**Task directions**
Write out exactly the lines of the entries below from the one holding "warnings on stderr" to the one holding "Every composition mystery", inclusive, and leave out all other lines.

**Provided records**
__________

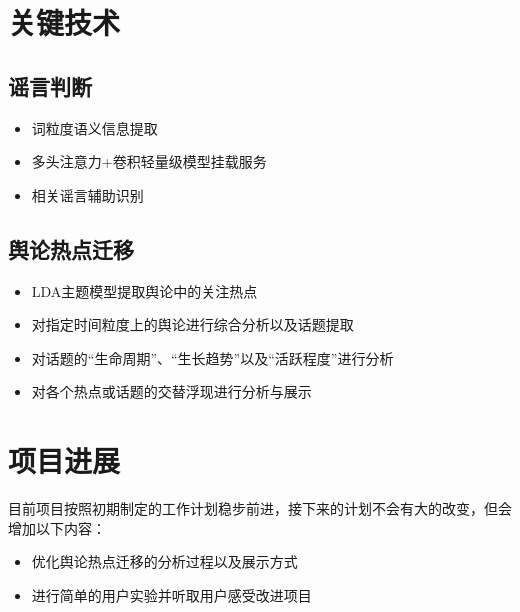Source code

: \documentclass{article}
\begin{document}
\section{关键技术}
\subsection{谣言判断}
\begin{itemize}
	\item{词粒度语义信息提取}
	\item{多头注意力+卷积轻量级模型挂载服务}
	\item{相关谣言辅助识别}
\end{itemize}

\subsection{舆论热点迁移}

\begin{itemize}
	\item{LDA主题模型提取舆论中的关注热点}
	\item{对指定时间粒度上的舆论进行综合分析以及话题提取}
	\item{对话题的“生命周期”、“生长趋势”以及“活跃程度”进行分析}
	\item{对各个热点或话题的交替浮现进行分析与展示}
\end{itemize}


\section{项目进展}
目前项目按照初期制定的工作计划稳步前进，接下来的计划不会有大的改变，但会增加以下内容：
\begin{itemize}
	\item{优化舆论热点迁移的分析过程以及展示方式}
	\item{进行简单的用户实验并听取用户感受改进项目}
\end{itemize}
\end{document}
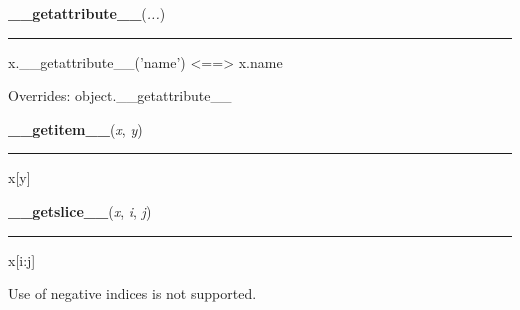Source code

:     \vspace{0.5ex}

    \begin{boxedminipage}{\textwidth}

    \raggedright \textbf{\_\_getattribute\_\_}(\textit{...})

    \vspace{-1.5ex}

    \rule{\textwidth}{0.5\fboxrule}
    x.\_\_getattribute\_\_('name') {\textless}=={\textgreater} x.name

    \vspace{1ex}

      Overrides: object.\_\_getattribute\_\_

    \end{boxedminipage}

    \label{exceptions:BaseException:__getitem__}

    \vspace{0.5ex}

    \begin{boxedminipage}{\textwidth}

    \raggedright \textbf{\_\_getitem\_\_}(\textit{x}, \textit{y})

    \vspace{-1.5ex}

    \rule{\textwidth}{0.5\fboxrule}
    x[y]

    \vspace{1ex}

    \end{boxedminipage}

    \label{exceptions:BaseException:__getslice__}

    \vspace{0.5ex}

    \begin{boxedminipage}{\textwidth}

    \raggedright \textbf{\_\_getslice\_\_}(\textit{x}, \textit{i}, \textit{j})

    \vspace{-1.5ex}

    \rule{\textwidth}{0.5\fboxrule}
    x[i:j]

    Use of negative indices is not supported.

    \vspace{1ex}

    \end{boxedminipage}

__________

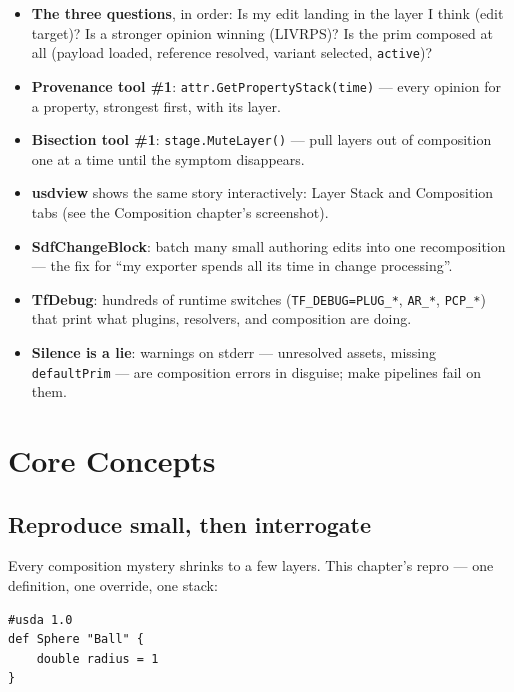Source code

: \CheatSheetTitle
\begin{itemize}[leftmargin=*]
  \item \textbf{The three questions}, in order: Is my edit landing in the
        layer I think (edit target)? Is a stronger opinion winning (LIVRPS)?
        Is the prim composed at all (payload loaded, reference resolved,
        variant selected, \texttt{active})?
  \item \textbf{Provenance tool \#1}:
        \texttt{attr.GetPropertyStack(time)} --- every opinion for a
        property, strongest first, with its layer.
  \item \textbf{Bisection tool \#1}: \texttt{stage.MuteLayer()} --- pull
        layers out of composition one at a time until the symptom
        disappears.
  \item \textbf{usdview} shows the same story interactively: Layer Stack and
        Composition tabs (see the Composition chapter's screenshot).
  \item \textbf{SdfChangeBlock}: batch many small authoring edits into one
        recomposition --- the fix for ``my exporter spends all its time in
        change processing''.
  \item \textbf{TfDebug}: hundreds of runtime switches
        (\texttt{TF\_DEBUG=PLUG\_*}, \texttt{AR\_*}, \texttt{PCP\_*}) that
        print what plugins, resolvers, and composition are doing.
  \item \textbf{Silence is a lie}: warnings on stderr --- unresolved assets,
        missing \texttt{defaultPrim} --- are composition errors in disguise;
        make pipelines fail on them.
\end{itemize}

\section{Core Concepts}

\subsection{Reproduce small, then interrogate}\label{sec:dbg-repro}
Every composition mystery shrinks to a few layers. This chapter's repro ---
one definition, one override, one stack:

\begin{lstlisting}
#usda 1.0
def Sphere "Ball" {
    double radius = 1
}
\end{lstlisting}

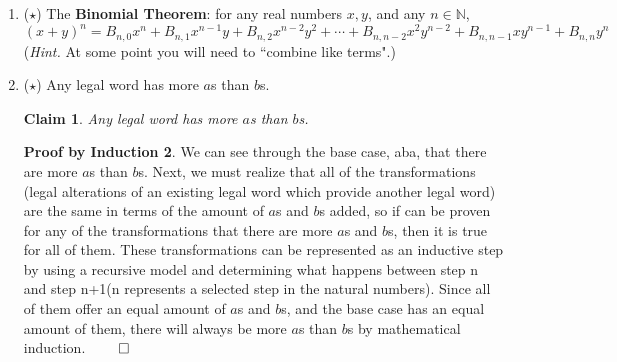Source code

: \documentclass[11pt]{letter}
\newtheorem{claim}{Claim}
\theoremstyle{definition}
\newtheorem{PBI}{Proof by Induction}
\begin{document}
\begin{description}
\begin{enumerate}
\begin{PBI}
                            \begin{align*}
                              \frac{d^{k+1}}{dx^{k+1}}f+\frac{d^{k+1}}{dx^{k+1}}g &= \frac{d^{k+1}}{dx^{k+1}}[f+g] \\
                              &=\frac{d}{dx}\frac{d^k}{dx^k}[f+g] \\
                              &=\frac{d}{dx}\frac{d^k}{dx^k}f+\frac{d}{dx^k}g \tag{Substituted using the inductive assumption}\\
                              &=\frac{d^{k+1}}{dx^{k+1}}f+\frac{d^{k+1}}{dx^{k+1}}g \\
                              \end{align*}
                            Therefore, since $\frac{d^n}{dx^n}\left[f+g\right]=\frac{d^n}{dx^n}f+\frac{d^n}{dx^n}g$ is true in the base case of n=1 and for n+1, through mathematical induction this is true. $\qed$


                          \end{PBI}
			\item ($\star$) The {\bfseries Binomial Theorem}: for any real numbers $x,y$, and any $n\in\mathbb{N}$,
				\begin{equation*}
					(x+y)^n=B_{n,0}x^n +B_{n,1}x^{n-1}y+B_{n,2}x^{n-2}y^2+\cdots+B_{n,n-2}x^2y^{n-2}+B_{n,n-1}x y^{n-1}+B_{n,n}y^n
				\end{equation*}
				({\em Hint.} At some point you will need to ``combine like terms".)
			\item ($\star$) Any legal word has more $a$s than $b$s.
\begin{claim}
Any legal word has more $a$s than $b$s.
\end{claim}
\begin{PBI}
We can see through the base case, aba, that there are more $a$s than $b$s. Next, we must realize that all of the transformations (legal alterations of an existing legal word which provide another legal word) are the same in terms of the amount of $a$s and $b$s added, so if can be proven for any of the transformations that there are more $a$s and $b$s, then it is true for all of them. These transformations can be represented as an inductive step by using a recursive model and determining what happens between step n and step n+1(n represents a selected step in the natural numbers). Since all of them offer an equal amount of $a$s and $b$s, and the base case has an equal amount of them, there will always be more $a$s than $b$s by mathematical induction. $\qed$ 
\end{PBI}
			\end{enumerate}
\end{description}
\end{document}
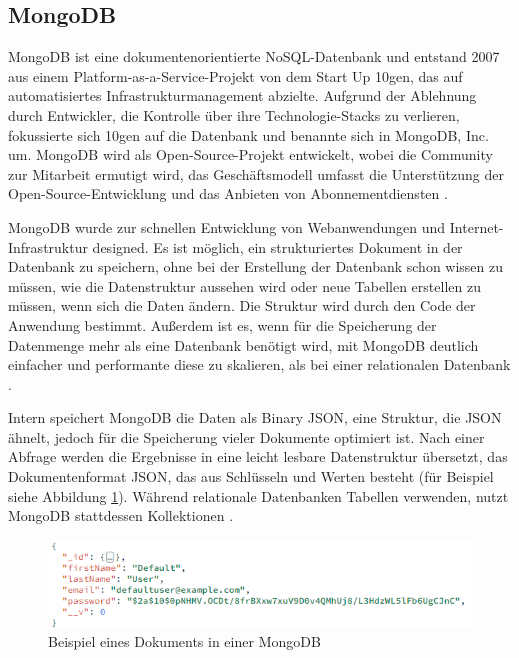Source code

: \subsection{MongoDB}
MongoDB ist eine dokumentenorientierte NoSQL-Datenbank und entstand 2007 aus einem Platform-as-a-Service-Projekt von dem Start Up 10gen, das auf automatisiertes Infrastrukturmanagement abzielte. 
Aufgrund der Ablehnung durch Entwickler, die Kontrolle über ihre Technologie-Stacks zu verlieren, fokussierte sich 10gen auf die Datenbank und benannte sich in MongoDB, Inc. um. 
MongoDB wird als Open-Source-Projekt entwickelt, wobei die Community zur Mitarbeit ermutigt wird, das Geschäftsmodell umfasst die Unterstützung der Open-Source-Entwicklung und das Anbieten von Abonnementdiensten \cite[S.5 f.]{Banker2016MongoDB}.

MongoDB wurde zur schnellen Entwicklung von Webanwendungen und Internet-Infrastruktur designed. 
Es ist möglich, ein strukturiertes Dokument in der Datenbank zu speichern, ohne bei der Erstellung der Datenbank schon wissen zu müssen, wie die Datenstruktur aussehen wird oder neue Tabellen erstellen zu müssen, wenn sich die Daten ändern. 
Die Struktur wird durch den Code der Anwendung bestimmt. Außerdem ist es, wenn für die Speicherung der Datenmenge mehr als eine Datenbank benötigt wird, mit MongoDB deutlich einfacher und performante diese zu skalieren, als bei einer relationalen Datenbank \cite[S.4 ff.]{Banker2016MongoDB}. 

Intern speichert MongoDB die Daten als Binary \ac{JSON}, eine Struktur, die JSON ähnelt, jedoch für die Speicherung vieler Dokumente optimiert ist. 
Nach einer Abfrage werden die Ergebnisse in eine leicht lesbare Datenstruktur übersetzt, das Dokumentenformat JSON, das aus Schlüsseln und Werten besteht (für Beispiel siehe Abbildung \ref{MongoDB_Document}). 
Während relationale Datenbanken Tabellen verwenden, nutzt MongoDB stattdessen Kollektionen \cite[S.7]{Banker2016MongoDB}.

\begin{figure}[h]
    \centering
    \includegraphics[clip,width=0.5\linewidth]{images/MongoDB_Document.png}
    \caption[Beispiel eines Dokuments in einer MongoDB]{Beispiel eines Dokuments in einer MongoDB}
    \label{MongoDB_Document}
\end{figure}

__________

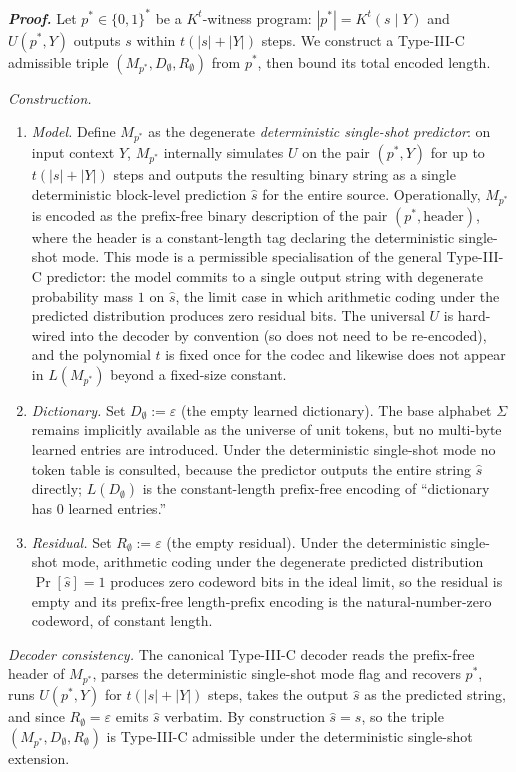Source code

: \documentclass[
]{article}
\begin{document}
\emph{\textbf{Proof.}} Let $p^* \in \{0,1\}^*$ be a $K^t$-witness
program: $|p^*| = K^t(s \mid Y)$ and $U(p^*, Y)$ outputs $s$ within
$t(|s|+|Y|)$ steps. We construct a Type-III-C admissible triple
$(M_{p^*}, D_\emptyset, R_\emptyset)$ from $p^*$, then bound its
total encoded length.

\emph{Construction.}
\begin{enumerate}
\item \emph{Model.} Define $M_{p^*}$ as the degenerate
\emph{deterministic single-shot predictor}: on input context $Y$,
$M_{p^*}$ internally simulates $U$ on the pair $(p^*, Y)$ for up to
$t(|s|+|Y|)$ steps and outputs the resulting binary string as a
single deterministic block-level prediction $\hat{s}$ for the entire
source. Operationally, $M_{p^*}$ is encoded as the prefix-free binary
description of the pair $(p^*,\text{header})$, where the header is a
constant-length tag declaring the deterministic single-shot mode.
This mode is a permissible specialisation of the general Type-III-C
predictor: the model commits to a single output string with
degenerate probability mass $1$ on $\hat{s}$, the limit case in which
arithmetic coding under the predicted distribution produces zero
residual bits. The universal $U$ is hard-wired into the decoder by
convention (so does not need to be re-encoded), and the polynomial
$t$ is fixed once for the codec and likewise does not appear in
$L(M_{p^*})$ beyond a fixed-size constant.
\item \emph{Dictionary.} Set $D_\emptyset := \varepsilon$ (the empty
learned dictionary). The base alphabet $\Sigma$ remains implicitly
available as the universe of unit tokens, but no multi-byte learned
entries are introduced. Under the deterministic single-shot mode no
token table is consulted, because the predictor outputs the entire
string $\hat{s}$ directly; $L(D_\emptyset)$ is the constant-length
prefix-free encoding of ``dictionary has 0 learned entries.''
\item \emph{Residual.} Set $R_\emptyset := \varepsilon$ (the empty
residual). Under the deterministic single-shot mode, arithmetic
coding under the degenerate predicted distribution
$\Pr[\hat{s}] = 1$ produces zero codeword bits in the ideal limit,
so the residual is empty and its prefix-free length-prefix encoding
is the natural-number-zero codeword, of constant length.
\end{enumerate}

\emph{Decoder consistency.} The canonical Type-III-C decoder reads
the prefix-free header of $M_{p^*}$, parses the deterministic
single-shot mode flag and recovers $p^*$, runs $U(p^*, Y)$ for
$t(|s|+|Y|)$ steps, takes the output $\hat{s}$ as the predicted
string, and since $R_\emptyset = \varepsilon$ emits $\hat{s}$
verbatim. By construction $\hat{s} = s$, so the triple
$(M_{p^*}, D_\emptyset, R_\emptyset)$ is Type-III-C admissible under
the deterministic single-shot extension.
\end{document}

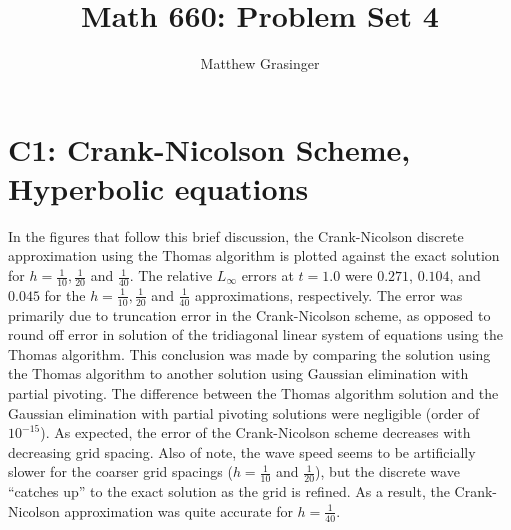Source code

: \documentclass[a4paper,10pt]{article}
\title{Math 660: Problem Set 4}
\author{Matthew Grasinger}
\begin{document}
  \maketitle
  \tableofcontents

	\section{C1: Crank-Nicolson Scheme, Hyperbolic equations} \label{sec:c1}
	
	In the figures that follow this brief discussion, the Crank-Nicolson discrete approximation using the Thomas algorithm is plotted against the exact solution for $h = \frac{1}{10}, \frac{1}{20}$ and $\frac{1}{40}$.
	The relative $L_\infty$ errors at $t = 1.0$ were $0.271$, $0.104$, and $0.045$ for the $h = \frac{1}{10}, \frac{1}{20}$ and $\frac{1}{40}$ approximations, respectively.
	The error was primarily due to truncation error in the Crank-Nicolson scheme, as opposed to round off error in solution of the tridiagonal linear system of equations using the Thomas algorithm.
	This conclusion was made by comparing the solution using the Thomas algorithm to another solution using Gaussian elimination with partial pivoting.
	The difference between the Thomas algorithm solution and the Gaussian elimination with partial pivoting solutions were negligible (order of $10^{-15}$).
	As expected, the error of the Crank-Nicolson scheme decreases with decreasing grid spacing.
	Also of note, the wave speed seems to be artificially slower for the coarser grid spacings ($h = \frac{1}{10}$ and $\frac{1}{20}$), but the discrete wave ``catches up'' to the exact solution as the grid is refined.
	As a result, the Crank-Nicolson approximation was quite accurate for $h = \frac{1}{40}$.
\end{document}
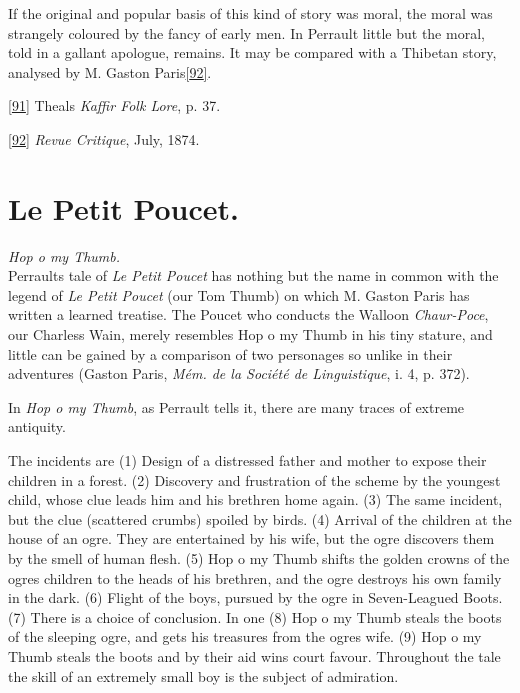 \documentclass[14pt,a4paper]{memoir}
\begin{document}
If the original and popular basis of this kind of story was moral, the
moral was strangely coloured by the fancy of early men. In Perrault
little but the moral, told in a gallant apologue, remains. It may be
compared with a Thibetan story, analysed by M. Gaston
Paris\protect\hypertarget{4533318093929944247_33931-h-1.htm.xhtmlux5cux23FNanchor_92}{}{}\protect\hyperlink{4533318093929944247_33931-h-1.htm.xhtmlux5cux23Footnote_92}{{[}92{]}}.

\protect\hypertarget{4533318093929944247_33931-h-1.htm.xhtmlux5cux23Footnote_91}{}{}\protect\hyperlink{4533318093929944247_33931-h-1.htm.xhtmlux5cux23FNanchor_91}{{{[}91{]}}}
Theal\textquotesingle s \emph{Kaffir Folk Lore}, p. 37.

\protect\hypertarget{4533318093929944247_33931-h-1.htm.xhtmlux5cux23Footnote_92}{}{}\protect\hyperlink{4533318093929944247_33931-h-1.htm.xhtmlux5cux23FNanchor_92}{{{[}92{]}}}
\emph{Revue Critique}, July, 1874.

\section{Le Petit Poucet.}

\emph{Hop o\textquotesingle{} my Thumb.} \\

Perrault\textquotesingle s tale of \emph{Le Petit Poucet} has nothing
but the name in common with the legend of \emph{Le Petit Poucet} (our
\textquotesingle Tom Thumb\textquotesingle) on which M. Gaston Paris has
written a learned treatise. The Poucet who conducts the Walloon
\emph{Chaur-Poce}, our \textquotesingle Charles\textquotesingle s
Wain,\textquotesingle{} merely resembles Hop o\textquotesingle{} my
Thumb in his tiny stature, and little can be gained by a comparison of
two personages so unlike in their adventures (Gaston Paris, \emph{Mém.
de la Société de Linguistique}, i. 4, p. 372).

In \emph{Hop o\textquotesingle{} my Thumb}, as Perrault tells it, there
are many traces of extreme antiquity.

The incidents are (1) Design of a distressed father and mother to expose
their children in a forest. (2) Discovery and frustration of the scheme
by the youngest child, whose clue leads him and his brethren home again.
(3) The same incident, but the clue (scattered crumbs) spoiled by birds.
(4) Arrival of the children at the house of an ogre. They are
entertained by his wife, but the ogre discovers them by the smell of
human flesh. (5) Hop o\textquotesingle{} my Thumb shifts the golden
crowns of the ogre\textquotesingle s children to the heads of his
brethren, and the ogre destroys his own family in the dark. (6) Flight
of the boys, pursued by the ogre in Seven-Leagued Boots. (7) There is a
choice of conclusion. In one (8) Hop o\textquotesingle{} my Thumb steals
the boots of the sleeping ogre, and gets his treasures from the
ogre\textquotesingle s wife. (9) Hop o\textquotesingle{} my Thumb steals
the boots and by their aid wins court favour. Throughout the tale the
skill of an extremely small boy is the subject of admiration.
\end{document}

__________

**The answer**
  \item \textbf{Silence is a lie}: warnings on stderr --- unresolved assets,
        missing \texttt{defaultPrim} --- are composition errors in disguise;
        make pipelines fail on them.
\end{itemize}

\section{Core Concepts}

\subsection{Reproduce small, then interrogate}\label{sec:dbg-repro}
Every composition mystery shrinks to a few layers. This chapter's repro ---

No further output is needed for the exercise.